Pace is a 6’4″, 260 lb. interior lineman from Avon Lake, OH. Rivals has him listed as the #5 offensive center and a 3-star prospect. Pace has been a supposed Michigan lean for a while, and the Wolverines beat out Florida State, Illinois, Iowa, and Michigan State, among others. Pace also has a teammate at Avon Lake High named Dan Schneider, a tight end who has earned offers from Colorado, Florida State, and Pitt, among others. Schneider attended the BBQ and though he doesn’t have an offer from Michigan, he could earn one down the road.
Here’s a weird quote from Rivals’ commitment article:
“As for playing time, they’ve got that real good center – David Molk – but they told me both of their guys will be out of there when I am a freshman and it will be open competition.”
This quote doesn’t make sense. At first glance, it looks like the coaches must be recruiting him as a center. But incumbent starter Molk will be a redshirt sophomore in 2009, meaning he’ll only be a redshirt junior when Pace arrives on campus.
That must mean the Wolverines are recruiting him as a guard, right? Starting guard David Moosman is a fifth year senior and . . . wait a minute . . . Steve Schilling will have one year of eligibility remaining when Pace gets to Ann Arbor.
Either the coaches were lying, or they meant there would be an open competition when Pace is a redshirt freshman. The latter makes more sense to me. Both Moosman and Schilling will be gone by then, and players like Ricky Barnum, Rocko Khoury, and Quinton Washington will be vying for the starting guard spots. True freshmen rarely play on the offensive line and if Pace truly is 6’4″, he’s a little bit tall for center. So I’m guessing the coaches are looking at him primarily for guard.

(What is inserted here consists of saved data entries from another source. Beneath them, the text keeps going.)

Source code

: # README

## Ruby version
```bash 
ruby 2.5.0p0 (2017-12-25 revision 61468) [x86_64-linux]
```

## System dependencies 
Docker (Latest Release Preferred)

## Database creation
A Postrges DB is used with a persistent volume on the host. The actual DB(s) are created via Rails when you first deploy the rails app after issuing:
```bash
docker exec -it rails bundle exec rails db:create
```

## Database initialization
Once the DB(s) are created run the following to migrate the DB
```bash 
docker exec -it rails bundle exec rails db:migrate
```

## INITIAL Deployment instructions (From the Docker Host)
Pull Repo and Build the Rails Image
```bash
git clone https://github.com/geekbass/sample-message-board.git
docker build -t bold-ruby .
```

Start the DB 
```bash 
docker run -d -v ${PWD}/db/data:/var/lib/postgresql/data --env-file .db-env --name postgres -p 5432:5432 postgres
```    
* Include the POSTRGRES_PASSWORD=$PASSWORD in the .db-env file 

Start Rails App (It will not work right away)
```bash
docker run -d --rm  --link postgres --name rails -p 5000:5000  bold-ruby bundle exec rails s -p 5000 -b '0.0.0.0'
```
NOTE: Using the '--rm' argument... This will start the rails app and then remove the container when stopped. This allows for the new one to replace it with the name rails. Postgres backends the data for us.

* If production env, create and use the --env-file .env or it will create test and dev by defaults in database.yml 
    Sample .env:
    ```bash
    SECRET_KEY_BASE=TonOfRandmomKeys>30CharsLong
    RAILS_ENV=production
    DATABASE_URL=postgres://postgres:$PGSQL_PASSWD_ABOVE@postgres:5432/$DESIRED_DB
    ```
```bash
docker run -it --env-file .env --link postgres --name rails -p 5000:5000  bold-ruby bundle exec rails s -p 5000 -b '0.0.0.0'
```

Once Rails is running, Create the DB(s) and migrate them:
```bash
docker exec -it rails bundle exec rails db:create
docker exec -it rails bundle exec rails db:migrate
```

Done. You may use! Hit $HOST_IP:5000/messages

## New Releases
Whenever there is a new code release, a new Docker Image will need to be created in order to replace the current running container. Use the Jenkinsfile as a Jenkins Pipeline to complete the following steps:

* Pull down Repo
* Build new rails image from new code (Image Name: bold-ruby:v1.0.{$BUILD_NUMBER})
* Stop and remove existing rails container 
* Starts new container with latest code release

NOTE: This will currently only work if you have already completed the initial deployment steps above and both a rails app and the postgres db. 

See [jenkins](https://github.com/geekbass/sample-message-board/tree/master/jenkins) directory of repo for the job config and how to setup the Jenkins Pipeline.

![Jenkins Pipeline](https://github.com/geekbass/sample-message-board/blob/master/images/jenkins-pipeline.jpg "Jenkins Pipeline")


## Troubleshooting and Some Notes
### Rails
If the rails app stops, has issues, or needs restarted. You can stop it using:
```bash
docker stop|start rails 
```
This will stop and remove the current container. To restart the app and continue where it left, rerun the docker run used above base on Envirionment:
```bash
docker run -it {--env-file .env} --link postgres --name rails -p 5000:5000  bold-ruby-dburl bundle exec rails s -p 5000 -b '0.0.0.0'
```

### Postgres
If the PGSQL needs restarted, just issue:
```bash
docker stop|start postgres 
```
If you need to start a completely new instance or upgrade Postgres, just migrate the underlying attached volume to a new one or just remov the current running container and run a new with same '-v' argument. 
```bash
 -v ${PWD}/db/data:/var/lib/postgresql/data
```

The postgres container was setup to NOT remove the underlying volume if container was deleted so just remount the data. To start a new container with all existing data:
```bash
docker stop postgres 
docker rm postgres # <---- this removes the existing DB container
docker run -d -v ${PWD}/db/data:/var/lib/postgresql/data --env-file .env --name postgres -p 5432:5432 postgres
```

Looking at film, he’s athletic enough for guard. He plays tackle in high school, but many top linemen do because it gives them a chance to collapse one whole side of the line. Pace does an excellent job of finishing his blocks; the running back is sometimes seven or eight yards downfield and Pace is still latched onto his man. When he gets a pancake block, he often just lies on top of his man, which is demoralizing for a defensive player. He drives his legs and doesn’t just use his mass to move smaller defenders.
When releasing to the second level, Pace plays a little high. He can probably outmuscle players on the second level, but the problem lies in a lack of agility when linemen get out in open space and play too high. Playing lower will give him more power, but it will also give him a better opportunity to stay in front of those smaller, quicker linebackers. He also needs to work on lower body strength, as he gets stalemated by smaller players at times. But that will certainly be addressed as his body fills out and he enters a college strength and conditioning program.